> **Work required**
For the entries below, repeat exactly each line starting with the one that contains "3. **Automate water" and going on through the one that contains "## Modpacks", and no others.

─── Provided records ───

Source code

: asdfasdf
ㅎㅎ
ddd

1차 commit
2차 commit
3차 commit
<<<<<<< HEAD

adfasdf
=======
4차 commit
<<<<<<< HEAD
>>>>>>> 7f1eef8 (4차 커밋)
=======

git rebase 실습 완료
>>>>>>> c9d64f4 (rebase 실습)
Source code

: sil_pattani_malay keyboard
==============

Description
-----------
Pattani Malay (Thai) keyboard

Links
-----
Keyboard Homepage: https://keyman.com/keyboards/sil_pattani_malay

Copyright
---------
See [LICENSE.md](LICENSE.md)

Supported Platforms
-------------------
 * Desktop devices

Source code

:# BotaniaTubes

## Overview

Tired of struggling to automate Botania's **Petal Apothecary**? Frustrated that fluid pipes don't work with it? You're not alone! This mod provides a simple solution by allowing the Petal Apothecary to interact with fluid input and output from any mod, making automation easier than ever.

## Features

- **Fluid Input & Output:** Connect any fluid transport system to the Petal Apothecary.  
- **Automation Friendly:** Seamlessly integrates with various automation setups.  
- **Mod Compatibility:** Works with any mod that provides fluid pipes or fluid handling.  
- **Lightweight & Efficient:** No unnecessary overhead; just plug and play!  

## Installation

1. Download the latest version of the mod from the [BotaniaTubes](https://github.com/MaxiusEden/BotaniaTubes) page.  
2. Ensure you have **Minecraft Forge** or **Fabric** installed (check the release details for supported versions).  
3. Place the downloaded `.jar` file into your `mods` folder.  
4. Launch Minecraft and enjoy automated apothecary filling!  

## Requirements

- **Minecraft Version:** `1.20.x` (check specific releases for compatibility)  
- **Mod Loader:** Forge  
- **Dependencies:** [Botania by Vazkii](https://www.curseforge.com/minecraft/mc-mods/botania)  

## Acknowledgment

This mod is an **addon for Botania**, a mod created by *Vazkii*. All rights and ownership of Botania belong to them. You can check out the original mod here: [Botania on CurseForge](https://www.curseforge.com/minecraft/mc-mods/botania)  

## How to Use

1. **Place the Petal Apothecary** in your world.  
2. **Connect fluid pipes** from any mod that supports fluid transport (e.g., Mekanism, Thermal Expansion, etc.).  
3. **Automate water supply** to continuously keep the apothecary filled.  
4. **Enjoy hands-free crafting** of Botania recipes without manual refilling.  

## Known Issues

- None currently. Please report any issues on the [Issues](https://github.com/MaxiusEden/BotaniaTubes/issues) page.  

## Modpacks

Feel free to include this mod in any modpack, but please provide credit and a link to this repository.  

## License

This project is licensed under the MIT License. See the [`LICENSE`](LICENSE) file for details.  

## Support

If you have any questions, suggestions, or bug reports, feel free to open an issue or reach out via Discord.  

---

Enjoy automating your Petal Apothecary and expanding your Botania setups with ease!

───

> **Solution to the problem**
3. **Automate water supply** to continuously keep the apothecary filled.  
4. **Enjoy hands-free crafting** of Botania recipes without manual refilling.  

## Known Issues

- None currently. Please report any issues on the [Issues](https://github.com/MaxiusEden/BotaniaTubes/issues) page.  

## Modpacks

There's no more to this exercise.